1.When dont bulk follow and unfollow, we try to pick out users who are related
to you and have a high likely hood of following back.

2.I can assure you we dont just have an army of bots just following each
other, in a giant follow train / ponzi follower scheme.

3.When were generating tweets for users, its based around the users interests
and (hopefully) recent relevant news on that topic.

4.We've had alot of people mention not liking to enter a CC for the trail, and
were looking into changing that in the near future.

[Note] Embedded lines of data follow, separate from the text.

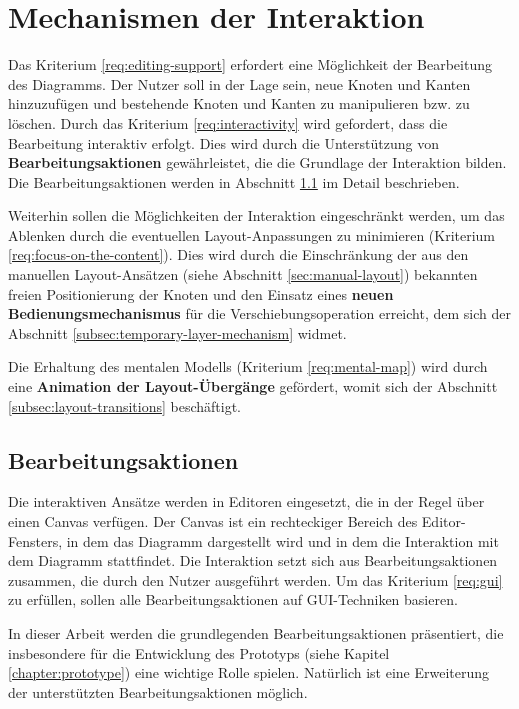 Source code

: 
\section{Mechanismen der Interaktion}
\label{sec:interaction-mechanisms}

Das Kriterium \ref{req:editing-support} erfordert eine Möglichkeit der Bearbeitung des Diagramms. Der Nutzer soll in der Lage sein, neue Knoten und Kanten hinzuzufügen und bestehende Knoten und Kanten zu manipulieren bzw. zu löschen. Durch das Kriterium \ref{req:interactivity} wird gefordert, dass die Bearbeitung interaktiv erfolgt. Dies wird durch die Unterstützung von \textbf{Bearbeitungsaktionen} gewährleistet, die die Grundlage der Interaktion bilden. Die Bearbeitungsaktionen werden in Abschnitt \ref{subsec:edit-actions} im Detail beschrieben.

Weiterhin sollen die Möglichkeiten der Interaktion eingeschränkt werden, um das Ablenken durch die eventuellen Layout-Anpassungen zu minimieren (Kriterium \ref{req:focus-on-the-content}). Dies wird durch die Einschränkung der aus den manuellen Layout-Ansätzen (siehe Abschnitt \ref{sec:manual-layout}) bekannten freien Positionierung der Knoten und den Einsatz eines \textbf{neuen Bedienungsmechanismus} für die Verschiebungsoperation erreicht, dem sich der Abschnitt \ref{subsec:temporary-layer-mechanism} widmet.

Die Erhaltung des mentalen Modells (Kriterium \ref{req:mental-map}) wird durch eine \textbf{Animation der Layout-Übergänge} gefördert, womit sich der Abschnitt \ref{subsec:layout-transitions} beschäftigt.

\subsection{Bearbeitungsaktionen}
\label{subsec:edit-actions}

Die interaktiven Ansätze werden in Editoren eingesetzt, die in der Regel über einen Canvas verfügen. Der Canvas ist ein rechteckiger Bereich des Editor-Fensters, in dem das Diagramm dargestellt wird und in dem die Interaktion mit dem Diagramm stattfindet. Die Interaktion setzt sich aus Bearbeitungsaktionen zusammen, die durch den Nutzer ausgeführt werden. Um das Kriterium \ref{req:gui} zu erfüllen, sollen alle Bearbeitungsaktionen auf GUI-Techniken basieren.

In dieser Arbeit werden die grundlegenden Bearbeitungsaktionen präsentiert, die insbesondere für die Entwicklung des Prototyps (siehe Kapitel \ref{chapter:prototype}) eine wichtige Rolle spielen. Natürlich ist eine Erweiterung der unterstützten Bearbeitungsaktionen möglich.

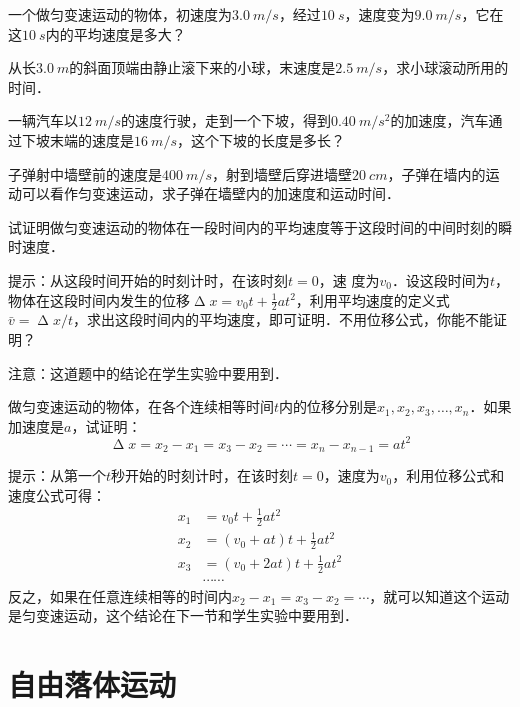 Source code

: \begin{Exercise}
	\begin{QsNum}
	    \item 一个做匀变速运动的物体，初速度为$\qty{3.0}{m/s}$，经过$\qty{10}{s}$，速度变为$\qty{9.0}{m/s}$，它在这$\qty{10}{s}$内的平均速度是多大？
	    \item 从长$\qty{3.0}{m}$的斜面顶端由静止滚下来的小球，末速度是$\qty{2.5}{m/s}$，求小球滚动所用的时间．
	    \item 一辆汽车以$\qty{12}{m/s}$的速度行驶，走到一个下坡，得到$\qty{0.40}{m/s^2}$的加速度，汽车通过下坡末端的速度是$\qty{16}{m/s}$，这个下坡的长度是多长？
	    \item 子弹射中墙壁前的速度是$\qty{400}{m/s}$，射到墙壁后穿进墙壁$\qty{20}{cm}$，子弹在墙内的运动可以看作匀变速运动，求子弹在墙壁内的加速度和运动时间．
	    \item 试证明做匀变速运动的物体在一段时间内的平均速度等于这段时间的中间时刻的瞬时速度．
	
	          提示：从这段时间开始的时刻计时，在该时刻$t=0$，速
	          度为$v_0$．设这段时间为$t$，物体在这段时间内发生的位移$\upDelta x=v_0t +\frac{1}{2}at^2$，利用平均速度的定义式$\bar v=\upDelta x/t$，求出这段时间内的平均速度，即可证明．不用位移公式，你能不能证明？
	
	          注意：这道题中的结论在学生实验中要用到．
	
	    \item 做匀变速运动的物体，在各个连续相等时间$t$内的位移分别是$x_1, x_2, x_3,\ldots,x_n$．如果加速度是$a$，试证明：
	          \[\upDelta x=x_2-x_1=x_3-x_2=\cdots=x_n-x_{n-1}=at^2 \]
	
	          提示：从第一个$t$秒开始的时刻计时，在该时刻$t=0$，速度为$v_0$，利用位移公式和速度公式可得：
	          \[\begin{split}
	                  x_1 & =v_0t +\frac{1}{2}at^2       \\
	                  x_2 & =(v_0+at)t +\frac{1}{2}at^2  \\
	                  x_3 & =(v_0+2at)t +\frac{1}{2}at^2 \\
	                      & \cdots\cdots
	              \end{split} \]
	          反之，如果在任意连续相等的时间内$x_2-x_1=x_3-x_2=\cdots$，就可以知道这个运动是匀变速运动，这个结论在下一节和学生实验中要用到．
	\end{QsNum}
\end{Exercise}


\section{自由落体运动}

If anyone is curious why we made Perks, it was because we hated all those 'GET
FOLLOWERS FAST', or 'THOUSANDS OF NEW FOLLOWERS A DAY' services, they're
sleazy and amazingly spammy, and bad for the entire Twitter community. So were
trying to create a tool that automates alot of the tasks that a small business
would common have to spend alot of time on, and try to provide real growth and
interaction for those businesses, and not sketchy follow trains.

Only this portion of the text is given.